How to calculate OEE?

OEE is calculated as the product of its three contributing factors:

OEE = Availability x Performance x Quality

Availability:

Availability= (Operating Time) / (Planned Production Time)

Availability takes into account Down Time Loss, which includes any Events that stop planned production for an appreciable length of time (usually several minutes – long enough to log as a trackable Event). Examples include equipment failures, material shortages, and changeover time. Changeover time is included in OEE analysis, since it is a form of down time. While it may not be possible to eliminate changeover time, in most cases it can be reduced. The remaining available time is called Operating Time.

Performance:


Performance= (Total Pieces) / (Operating Time x Ideal Run Rate)

Performance takes into account Speed Loss, which includes any factors that cause the process to operate at less than the maximum possible speed, when running. Examples include machine wear, substandard materials, misfeeds, and operator inefficiency. The remaining available time is called Net Operating Time.

Quality:

Quality= (Good Pieces) / (Total Pieces )

Quality takes into account Quality Loss, which accounts for produced pieces that do not meet quality standards, including pieces that require rework.
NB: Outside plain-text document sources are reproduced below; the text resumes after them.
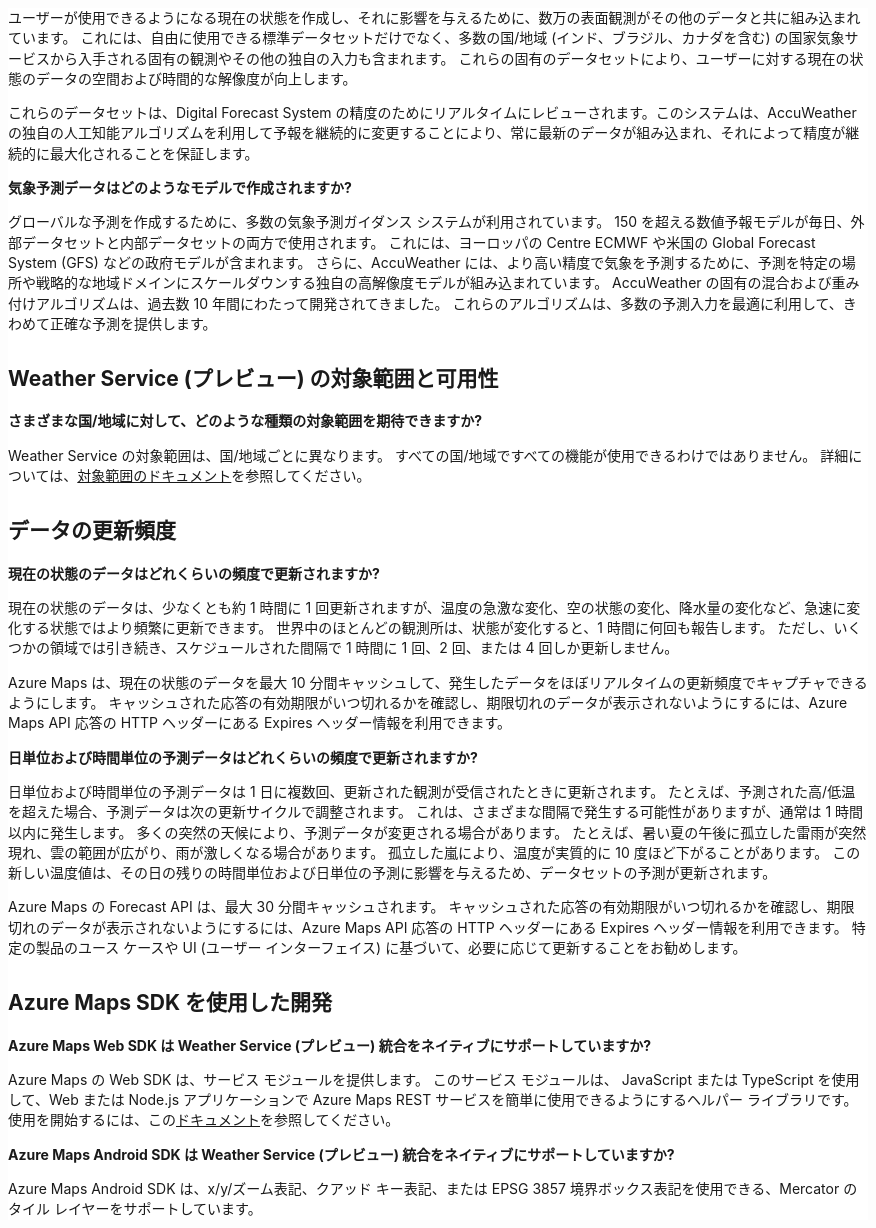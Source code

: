 ユーザーが使用できるようになる現在の状態を作成し、それに影響を与えるために、数万の表面観測がその他のデータと共に組み込まれています。 これには、自由に使用できる標準データセットだけでなく、多数の国/地域 (インド、ブラジル、カナダを含む) の国家気象サービスから入手される固有の観測やその他の独自の入力も含まれます。 これらの固有のデータセットにより、ユーザーに対する現在の状態のデータの空間および時間的な解像度が向上します。 

これらのデータセットは、Digital Forecast System の精度のためにリアルタイムにレビューされます。このシステムは、AccuWeather の独自の人工知能アルゴリズムを利用して予報を継続的に変更することにより、常に最新のデータが組み込まれ、それによって精度が継続的に最大化されることを保証します。

**気象予測データはどのようなモデルで作成されますか?**

グローバルな予測を作成するために、多数の気象予測ガイダンス システムが利用されています。 150 を超える数値予報モデルが毎日、外部データセットと内部データセットの両方で使用されます。 これには、ヨーロッパの Centre ECMWF や米国の Global Forecast System (GFS) などの政府モデルが含まれます。 さらに、AccuWeather には、より高い精度で気象を予測するために、予測を特定の場所や戦略的な地域ドメインにスケールダウンする独自の高解像度モデルが組み込まれています。 AccuWeather の固有の混合および重み付けアルゴリズムは、過去数 10 年間にわたって開発されてきました。 これらのアルゴリズムは、多数の予測入力を最適に利用して、きわめて正確な予測を提供します。

## <a name="weather-services-preview-coverage-and-availability"></a>Weather Service (プレビュー) の対象範囲と可用性

**さまざまな国/地域に対して、どのような種類の対象範囲を期待できますか?**

Weather Service の対象範囲は、国/地域ごとに異なります。 すべての国/地域ですべての機能が使用できるわけではありません。 詳細については、[対象範囲のドキュメント](./weather-coverage.md)を参照してください。

## <a name="data-update-frequency"></a>データの更新頻度

**現在の状態のデータはどれくらいの頻度で更新されますか?**

現在の状態のデータは、少なくとも約 1 時間に 1 回更新されますが、温度の急激な変化、空の状態の変化、降水量の変化など、急速に変化する状態ではより頻繁に更新できます。 世界中のほとんどの観測所は、状態が変化すると、1 時間に何回も報告します。 ただし、いくつかの領域では引き続き、スケジュールされた間隔で 1 時間に 1 回、2 回、または 4 回しか更新しません。  

Azure Maps は、現在の状態のデータを最大 10 分間キャッシュして、発生したデータをほぼリアルタイムの更新頻度でキャプチャできるようにします。 キャッシュされた応答の有効期限がいつ切れるかを確認し、期限切れのデータが表示されないようにするには、Azure Maps API 応答の HTTP ヘッダーにある Expires ヘッダー情報を利用できます。

**日単位および時間単位の予測データはどれくらいの頻度で更新されますか?**

日単位および時間単位の予測データは 1 日に複数回、更新された観測が受信されたときに更新されます。  たとえば、予測された高/低温を超えた場合、予測データは次の更新サイクルで調整されます。 これは、さまざまな間隔で発生する可能性がありますが、通常は 1 時間以内に発生します。 多くの突然の天候により、予測データが変更される場合があります。 たとえば、暑い夏の午後に孤立した雷雨が突然現れ、雲の範囲が広がり、雨が激しくなる場合があります。 孤立した嵐により、温度が実質的に 10 度ほど下がることがあります。 この新しい温度値は、その日の残りの時間単位および日単位の予測に影響を与えるため、データセットの予測が更新されます。

Azure Maps の Forecast API は、最大 30 分間キャッシュされます。 キャッシュされた応答の有効期限がいつ切れるかを確認し、期限切れのデータが表示されないようにするには、Azure Maps API 応答の HTTP ヘッダーにある Expires ヘッダー情報を利用できます。 特定の製品のユース ケースや UI (ユーザー インターフェイス) に基づいて、必要に応じて更新することをお勧めします。

## <a name="developing-with-azure-maps-sdks"></a>Azure Maps SDK を使用した開発

**Azure Maps Web SDK は Weather Service (プレビュー) 統合をネイティブにサポートしていますか?**

Azure Maps の Web SDK は、サービス モジュールを提供します。 このサービス モジュールは、 JavaScript または TypeScript を使用して、Web または Node.js アプリケーションで Azure Maps REST サービスを簡単に使用できるようにするヘルパー ライブラリです。 使用を開始するには、この[ドキュメント](./how-to-use-services-module.md)を参照してください。

**Azure Maps Android SDK は Weather Service (プレビュー) 統合をネイティブにサポートしていますか?**

Azure Maps Android SDK は、x/y/ズーム表記、クアッド キー表記、または EPSG 3857 境界ボックス表記を使用できる、Mercator のタイル レイヤーをサポートしています。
OEE analysis starts with Plant Operating Time; the amount of time your facility is open and available for equipment operation. From Plant Operating Time, you subtract a category of time called Planned Shut Down, which includes all events that should be excluded from efficiency analysis because there was no intention of running production (e.g. breaks, lunch, scheduled maintenance, or periods where there is nothing to produce). The remaining available time is your Planned Production Time. OEE begins with Planned Production Time and scrutinizes efficiency and productivity
losses that occur, with the goal of reducing or eliminating these losses. There are three general categories of loss to consider - Down Time Loss, Speed Loss and Quality Loss.

World Class OEE:

In practice, the generally accepted World-class goals for each factor are quite different
From each other, as is shown in the table:

OEE Factor
World Class
Availability
90.0 %
Performance
95.0 %
Quality
99.9%
OEE
85.0%

Of course, every manufacturing plant is different. For example, if your plant has an active Six Sigma quality program, you may not be satisfied with a first-run quality rate of 99.9%. Worldwide studies indicate that the average OEE rate in manufacturing plants is 60%. As you can see from the above table, a World Class OEE is considered to be 85% or better.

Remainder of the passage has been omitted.